Jenis ukiran yang kedua, bukan mengukir di batu karang, atau di dinding batu,
tetapi mengukir di pantai. Tadi saya juga mengunjungi Pantai Sanur. Saya
cemplungkan kaki saya di pasir pantai, kemudian saya minggir. Tidak lama, jejak
telapak kaki saya hilang kena ombak. Tapi hilangnya setelah ombaknya beberapa
kali. Nah, saudara, Sang Buddha pun mengumpamakan demikian; seperti orang
mengukir di atas pasir. Ada ukirannya, ada gambarnya, bisa bertahan untuk waktu
yang sementara. Kalau yang pertama tadi, waktunya tidak terhingga, sampai
mendarah daging menulang sumsum kebenciannya tidak bisa hilang. Tapi, kalau
yang mengukir di atas pasir, ini lain ceritanya. Jengkel sama temen, jengkel
sama pasangan hidup, itu wajar. Pasangan hidup masih punya kesalahan, itu
wajar. Namanya saja manusia yang masih punya rasa kebencian. Tetapi kalau kita
seperti mengukir di pasir, hendaknya janganlah untuk waktu yang lama.
Jenis berikutnya yaitu jenis yang ketiga. Kalau yang pertama adalah mengukir di
batu karang, jenis yang kedua mengukir di pasir, maka yang ketiga adalah yang
ideal, yaitu mengukir di atas air. Saudara nanti boleh mencoba di bak mandi
saudara. Tulis huruf "A". Bekas garisnya ada, tetapi langsung hilang.
Demikian pula hendaknya apabila timbul kejengkelan, kemarahan, ketidaksenangan
di dalam hati kita, hendaknya jangan ditahan seperti batu karang, bahkan juga
jangan ditahan seperti lukisan di pasir, tetapi hendaknya seperti kita melukis
di atas air. Cepat hilang kejengkelan itu. Nah, saudara, tiga jenis
kejengkelan, tiga jenis ukiran inilah yang mulai kita renungkan sekarang.

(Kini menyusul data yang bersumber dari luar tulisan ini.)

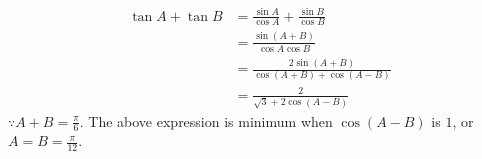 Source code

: \begin{align}
\tan A + \tan B &= \frac{\sin A}{\cos A}+\frac{\sin B}{\cos B} \\
	&=\frac{\sin(A+B)}{\cos A \cos B}\\
	&= \frac{2\sin(A+B)}{\cos(A+B)+\cos(A-B)}  \\
	&=\frac{2}{\sqrt{3}+2\cos(A-B)}
\end{align}
$\because A+B = \frac{\pi}{6}$.  The above expression is minimum when 
 $\cos(A-B)$ is $1$, or $A = B = \frac{\pi}{12}$. 
      

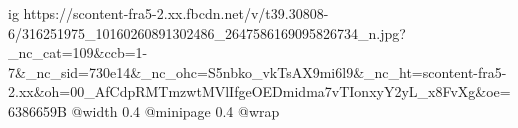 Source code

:  
 
 
 
 

\ifcmt
  ig https://scontent-fra5-2.xx.fbcdn.net/v/t39.30808-6/316251975_10160260891302486_2647586169095826734_n.jpg?_nc_cat=109&ccb=1-7&_nc_sid=730e14&_nc_ohc=S5nbko_vkTsAX9mi6l9&_nc_ht=scontent-fra5-2.xx&oh=00_AfCdpRMTmzwtMVlIfgeOEDmidma7vTIonxyY2yL_x8FvXg&oe=6386659B
  @width 0.4
  @minipage 0.4
  @wrap \parpic[r]
\fi
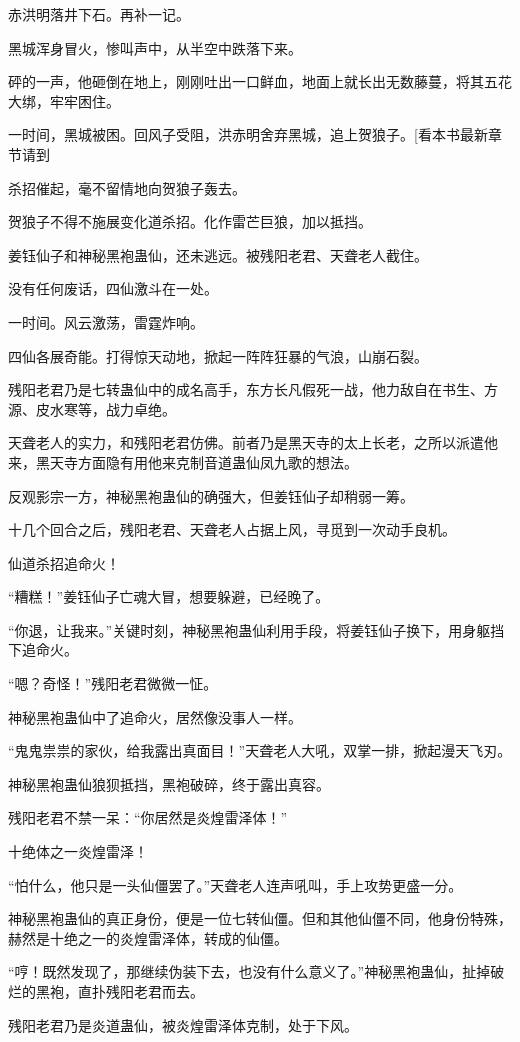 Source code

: \begin{this_body}
赤洪明落井下石。再补一记。

黑城浑身冒火，惨叫声中，从半空中跌落下来。

砰的一声，他砸倒在地上，刚刚吐出一口鲜血，地面上就长出无数藤蔓，将其五花大绑，牢牢困住。

一时间，黑城被困。回风子受阻，洪赤明舍弃黑城，追上贺狼子。[看本书最新章节请到

杀招催起，毫不留情地向贺狼子轰去。

贺狼子不得不施展变化道杀招。化作雷芒巨狼，加以抵挡。

姜钰仙子和神秘黑袍蛊仙，还未逃远。被残阳老君、天聋老人截住。

没有任何废话，四仙激斗在一处。

一时间。风云激荡，雷霆炸响。

四仙各展奇能。打得惊天动地，掀起一阵阵狂暴的气浪，山崩石裂。

残阳老君乃是七转蛊仙中的成名高手，东方长凡假死一战，他力敌自在书生、方源、皮水寒等，战力卓绝。

天聋老人的实力，和残阳老君仿佛。前者乃是黑天寺的太上长老，之所以派遣他来，黑天寺方面隐有用他来克制音道蛊仙凤九歌的想法。

反观影宗一方，神秘黑袍蛊仙的确强大，但姜钰仙子却稍弱一筹。

十几个回合之后，残阳老君、天聋老人占据上风，寻觅到一次动手良机。

仙道杀招追命火！

“糟糕！”姜钰仙子亡魂大冒，想要躲避，已经晚了。

“你退，让我来。”关键时刻，神秘黑袍蛊仙利用手段，将姜钰仙子换下，用身躯挡下追命火。

“嗯？奇怪！”残阳老君微微一怔。

神秘黑袍蛊仙中了追命火，居然像没事人一样。

“鬼鬼祟祟的家伙，给我露出真面目！”天聋老人大吼，双掌一排，掀起漫天飞刃。

神秘黑袍蛊仙狼狈抵挡，黑袍破碎，终于露出真容。

残阳老君不禁一呆：“你居然是炎煌雷泽体！”

十绝体之一炎煌雷泽！

“怕什么，他只是一头仙僵罢了。”天聋老人连声吼叫，手上攻势更盛一分。

神秘黑袍蛊仙的真正身份，便是一位七转仙僵。但和其他仙僵不同，他身份特殊，赫然是十绝之一的炎煌雷泽体，转成的仙僵。

“哼！既然发现了，那继续伪装下去，也没有什么意义了。”神秘黑袍蛊仙，扯掉破烂的黑袍，直扑残阳老君而去。

残阳老君乃是炎道蛊仙，被炎煌雷泽体克制，处于下风。


\end{this_body}
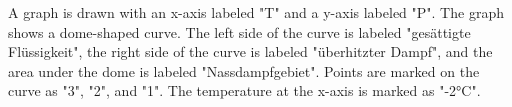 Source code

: A graph is drawn with an x-axis labeled "T" and a y-axis labeled "P". The graph shows a dome-shaped curve. The left side of the curve is labeled "gesättigte Flüssigkeit", the right side of the curve is labeled "überhitzter Dampf", and the area under the dome is labeled "Nassdampfgebiet". Points are marked on the curve as "3", "2", and "1". The temperature at the x-axis is marked as "-2°C". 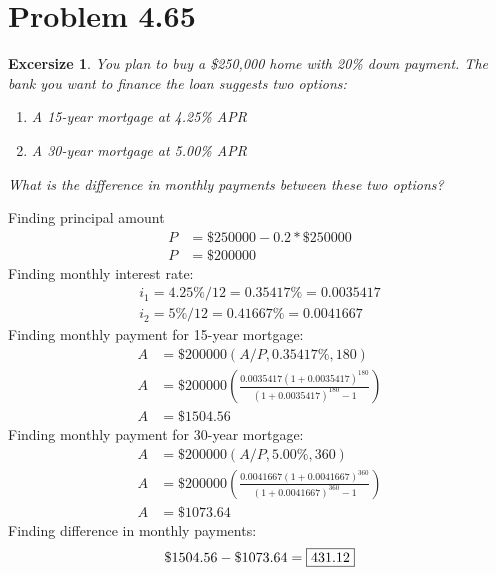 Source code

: \documentclass[../INDE250HW.tex]{subfiles}
\newtheorem{exrc}{Excersize}
\begin{document}
\section*{Problem 4.65}
\begin{exrc}
    You plan to buy a \$250,000 home with 20\% down payment. The bank you want to finance the loan suggests two options:
    \begin{enumerate}
        \item A 15-year mortgage at 4.25\% APR
        \item A 30-year mortgage at 5.00\% APR
    \end{enumerate}
    What is the difference in monthly payments between these two options?
\end{exrc}
Finding principal amount
\begin{equation*}
    \begin{aligned}
        P &= \$250000 - 0.2 * \$250000 \\
        P &= \$200000
    \end{aligned}
\end{equation*}
Finding monthly interest rate:
\begin{equation*}
    \begin{aligned}
        i_1 = 4.25\%/12 = 0.35417\% = 0.0035417 \\
        i_2 = 5\%/12 = 0.41667\% = 0.0041667
    \end{aligned}
\end{equation*}
Finding monthly payment for 15-year mortgage:
\begin{equation*}
    \begin{aligned}
        A &= \$200000(A/P,0.35417\%,180) \\
        A &= \$200000\left(\frac{0.0035417(1+0.0035417)^{180}}{(1+0.0035417)^{180}-1}\right) \\
        A &= \$1504.56
    \end{aligned}
\end{equation*} 
Finding monthly payment for 30-year mortgage:
\begin{equation*}
    \begin{aligned}
        A &= \$200000(A/P,5.00\%,360) \\
        A &= \$200000\left(\frac{0.0041667(1+0.0041667)^{360}}{(1+0.0041667)^{360}-1}\right) \\
        A &= \$1073.64
    \end{aligned}
\end{equation*}
Finding difference in monthly payments:
\begin{equation*}
    \begin{aligned}
        \$1504.56 - \$1073.64 = \framebox{$431.12$}
    \end{aligned}
\end{equation*}
\end{document}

Idealnya kita tentu mau menjadi umat Buddha yang terbaik, bukan? Saya yakin
tidak ada yang ingin menjadi umat Buddha yang jelek-jelek, tetapi pasti yang
baik. Bahkan kalau bisa, yang terbaik. Menjadi umat Buddha yang sungguh-sungguh
mau mendengar Dharma, melaksanakan Dharma dengan baik, bukan hanya umat Buddha
KTP atau Kapal Selam. Demikian pula dengan kesabaran, hendaknya seperti melukis
di atas air. Tapi sekarang, bagaimanakah caranya? Seseorang bisa jengkel,
marah, atau tidak senang itu karena ada sebabnya. Apakah yang menjadi sebab
kejengkelan/kemarahan?
Kalau kita marah kepada pembantu di rumah, apakah sebabnya? Apakah karena
pembantu kurang pintar? Ataukah saudara yang kurang pintar? Tentu saudara
menjawab, "Pembantu yang kurang pintar". Kenapa demikian? Karena kalau
dia pintar, dia sudah jadi boss seperti saudara semua. Jadi, yang kurang pintar
itu siapa? Kita sendiri! Kalau misalnya ada pembantu yang menutup pintu saja
lupa terus, setiap hari mesti disuruh; kemudian kita omeli; "Kamu ini
betul-betul bodoh ya, bodoh kayak kerbau. Masa diberitahu untuk menutup pintu
saja setiap hari tidak pernah ingat?"
Kalau saudara renungkan baik-baik pembantu yang lupa-lupa terus itu mungkin
memang otaknya kurang lancar. Kalau saudara omeli sampai setengah jam itu, sebetulnya
saudara menjadi seperti dia. Karena dengan ngomel-ngomel, saudara sendiri jadi
tidak menutup pintu, pintunya terbuka terus. Padahal kalau sudah tutup pintu
itu, sudah selesai masalahnya.
Jadi kalau saudara ngomel, saudara marah, berarti saudara tidak menyadari bahwa
kemampuan orang itu jauh di bawah saudara. Berarti yang kurang pintar bukan
dia, tetapi saudara sendiri yang kurang pintar memahami kenapa kok dia membuat
kesalahan itu. Makanya secara Dharma, alam sudah menunjukkan bahwa kalau satu
jari menunjuk orang lain, maka tiga jari menunjuk kepada diri sendiri. Kalau
kita menunjuk: "Kamu kurang pintar!" Berarti 1 jari menunjuk dia, 3
jari menunjuk ke kita; berarti kita ini 3 kali lebih "kurang pintar"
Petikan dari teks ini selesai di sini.